While some of Pius advocates may truly believe him deserving of sainthood, by elevating him the Vatican also serves to minimize as well its war-time acquiescence in his policy of silence. And since silence in the face of Shoah is a reminder also of scriptural anti-Judaism and the centuries-long Church-inspired persecution of Jews, putting the Pius controversy to rest would also serve to deflect attention from the role of Church anti-Judaism as inspiration and justification for now secular Christendom’s nearly successful effort at a finding a final solution to its centuries-long “Jewish Problem.”

But there is another form of Holocaust denial based neither on prejudice nor self-justification, but on denying the significance of Shoah.
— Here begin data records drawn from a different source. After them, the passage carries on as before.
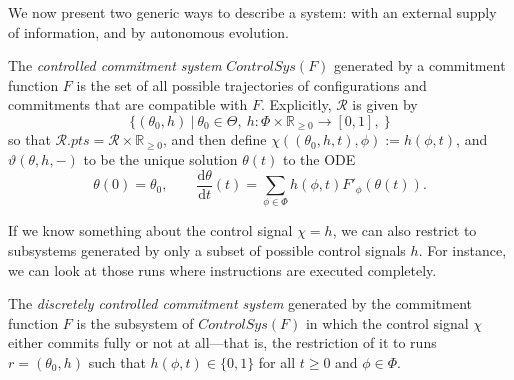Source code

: \documentclass{article}
\newcommand\pts[1]{#1.\mathit{pts}}
\newcommand\R{\mathcal R}
\begin{document}
We now present two generic ways to describe a system: with an external supply of information, and by autonomous evolution.

\begin{defn}
    The \emph{controlled commitment system}
    $\mathit{ControlSys}(F)$
    generated by a commitment function $F$ is the set  of all possible trajectories of configurations and commitments that are compatible with $F$.
    Explicitly, $\R$ is given by
    \[
        \Big\{ (\theta_0, h) ~\Big|~  \theta_0 \in \Theta,~
            h : \Phi \times \mathbb R_{\ge 0} \to [0,1],~
             \Big\}
    \]
    so that $\pts \R = \R \times \mathbb R_{\ge 0}$,
    and then define
    $\chi((\theta_0,h,t),\phi) := h(\phi, t)$,
    and
    $\vartheta(\theta,h,-)$ to be the unique solution $\theta(t)$ to the ODE
    \[
        \theta(0) = \theta_0,
        \qquad \frac{\mathrm d\theta}{\mathrm d t} (t) =
            \sum_{\phi \in \Phi} h(\phi, t) F'_\phi(\theta(t)).
    \]
\end{defn}

If we know something about the control signal $\chi = h$, we can also restrict to subsystems generated by only a subset of possible
control signals $h$. For instance, we can look at those runs where instructions are executed completely.

\begin{defn}
    The \emph{discretely controlled commitment system} generated by the commitment function $F$ is the subsystem of $\mathit{ControlSys}(F)$ in which the control signal $\chi$ either commits fully or not at all---that is,
    the restriction of it to runs $r = (\theta_0, h)$ such that $h(\phi, t) \in \{0,1\}$
            for all $t \ge 0$ and $\phi \in \Phi$.
\end{defn}


%
\end{document}
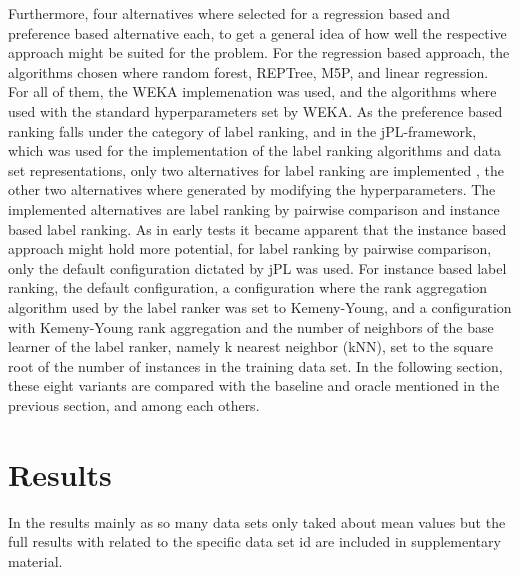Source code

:Furthermore, four alternatives where selected for a regression based and preference based alternative each, to get a general idea of how well the respective approach might be suited for the problem. For the regression based approach, the algorithms chosen where random forest, REPTree, M5P, and linear regression. For all of them, the WEKA implemenation \cite{hall2009weka} was used, and the algorithms where used with the standard hyperparameters set by WEKA. As the preference based ranking falls under the category of label ranking, and in the jPL-framework, which was used for the implementation of the label ranking algorithms and data set representations, only two alternatives for label ranking are implemented \cite{intelligent2017jpl}, the other two alternatives where generated by modifying the hyperparameters. The implemented alternatives are label ranking by pairwise comparison and instance based label ranking. As in early tests it became apparent that the instance based approach might hold more potential, for label ranking by pairwise comparison, only the default configuration dictated by jPL was used. For instance based label ranking, the default configuration, a configuration where the rank aggregation algorithm used by the label ranker was set to Kemeny-Young, and a configuration with Kemeny-Young rank aggregation and the number of neighbors of the base learner of the label ranker, namely k nearest neighbor (kNN), set to the square root of the number of instances in the training data set. In the following section, these eight variants are compared with the baseline and oracle mentioned in the previous section, and among each others.

\section{Results}

In the results mainly as so many data sets only taked about mean values but the full results with related to the specific data set id are included in supplementary material.



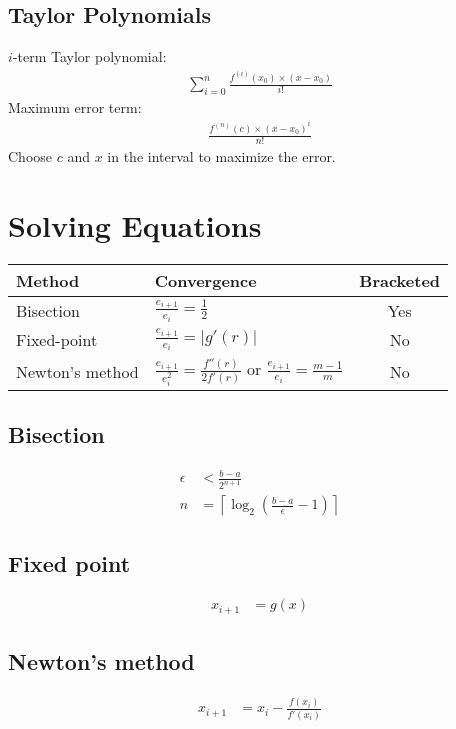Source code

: \documentclass[12pt]{article}
\newcommand{\round}   [1]{\left(       #1 \right)}
\newcommand{\straight}[1]{\left|       #1 \right|}
\newcommand{\ceiling} [1]{\left\lceil  #1 \right\rceil}
\begin{document}
\subsection*{Taylor Polynomials}
$i$-term Taylor polynomial:
\begin{align*}
    \sum_{i=0}^n \frac{f^{(i)}(x_0) \times (x - x_0)}{i!}
\end{align*}
Maximum error term:
\begin{align*}
    \frac{f^{(n)}(c) \times (x - x_0)^i}{n!}
\end{align*}
Choose $c$ and $x$ in the interval to maximize the error.

\section*{Solving Equations}

\begin{center}
    \begin{tabular}{l|lc}
        Method & Convergence & Bracketed \\ \hline
        Bisection & $\frac{e_{i+1}}{e_i} = \frac{1}{2}$ & Yes \\
        Fixed-point & $\frac{e_{i+1}}{e_i} = \straight{g'(r)}$ & No \\
        Newton's method & $\frac{e_{i+1}}{e_i^2} = \frac{f''(r)}{2f'(r)}$ or $\frac{e_{i+1}}{e_i} = \frac{m - 1}{m}$ & No
    \end{tabular}
\end{center}

\subsection*{Bisection}
\begin{align*}
    \epsilon &< \frac{b - a}{2^{n + 1}} \\
    n &= \ceiling{\log_2 \round{\frac{b - a}{\epsilon} - 1}}
\end{align*}

\subsection*{Fixed point}
\begin{align*}
    x_{i + 1} &= g(x)
\end{align*}

\subsection*{Newton's method}
\begin{align*}
    x_{i + 1} &= x_i - \frac{f(x_i)}{f'(x_i)}
\end{align*}
\end{document}
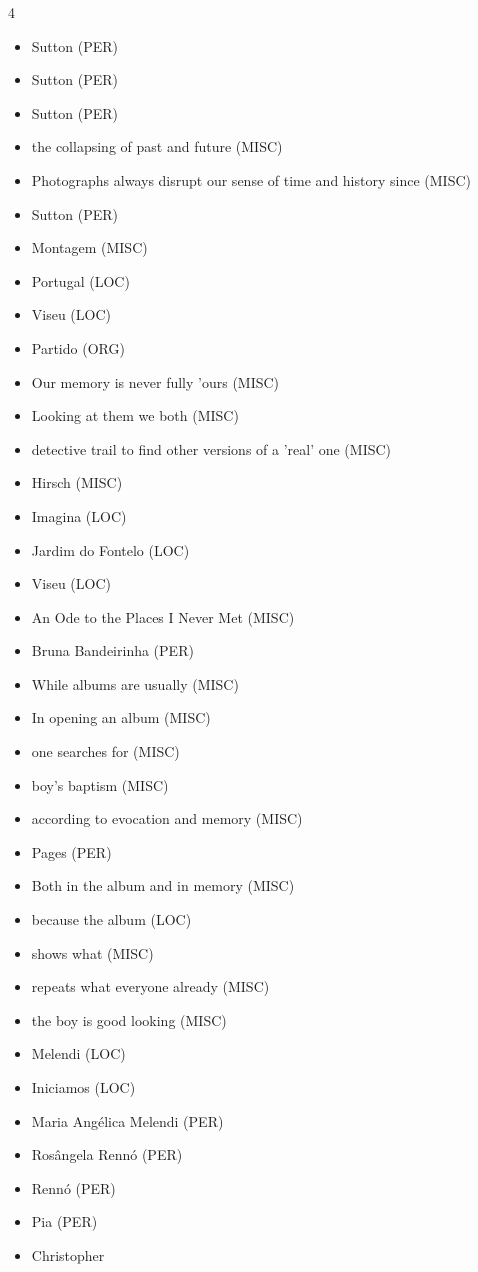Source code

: \documentclass{article}
\begin{document}
\begin{multicols}{4}
\begin{itemize}
\item Sutton (PER)
\item Sutton (PER)
\item Sutton (PER)
\item the collapsing of past and future (MISC)
\item Photographs always disrupt our sense of time and history since (MISC)
\item Sutton (PER)
\item Montagem (MISC)
\item Portugal (LOC)
\item Viseu (LOC)
\item Partido (ORG)
\item Our memory is never fully 'ours (MISC)
\item Looking at them we both (MISC)
\item detective trail to find other versions of a 'real' one (MISC)
\item Hirsch (MISC)
\item Imagina (LOC)
\item Jardim do Fontelo (LOC)
\item Viseu (LOC)
\item An  Ode  to  the  Places  I  Never  Met (MISC)
\item Bruna Bandeirinha (PER)
\item While albums are usually (MISC)
\item In opening 
an album (MISC)
\item one searches for (MISC)
\item boy's baptism (MISC)
\item according to evocation and memory (MISC)
\item Pages (PER)
\item Both in the album and in memory (MISC)
\item because the album (LOC)
\item shows what (MISC)
\item repeats 
what everyone already (MISC)
\item the boy is good looking (MISC)
\item Melendi (LOC)
\item Iniciamos (LOC)
\item Maria Angélica Melendi (PER)
\item Rosângela  Rennó (PER)
\item Rennó (PER)
\item Pia (PER)
\item Christopher 

\end{itemize}
\end{multicols}
\end{document}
This denial is meant to distract the believer from its meaning and consequences.

In this guise Holocaust denial serves to overcome Jewish insecurity, our sense of never-quite-belonging in what today is our voluntary Diaspora. Jewish denial excises Shoah from its historical context, hides its real meaning behind words like “mysterious” and “unique.” Denial is the mask that insulates us from a reality we choose not to acknowledge. But acknowledge or not the reality of Shoah remains, neither mysterious nor unique, a haunting warning from our past, harbinger of our dreaded future.

The ever-continuing beatification process of Eugenio Pacelli, the Holocaust-era Pope Pius XII, is condemned not just because of the controversy surrounding the man, but that, more than sixty years after the event, the Vatican resolutely refuses to make public the war time records of his papacy. His Vatican proponents claim Pius “quietly” assisted the Jews. Were that the case would the Vatican today stonewall, hide evidence supportive of their contention? Vatican duplicity serves not only confirm Pius as “Hitler’s pope,” but overshadows the actions of clergy who truly did risk life and position in defiance of papal example.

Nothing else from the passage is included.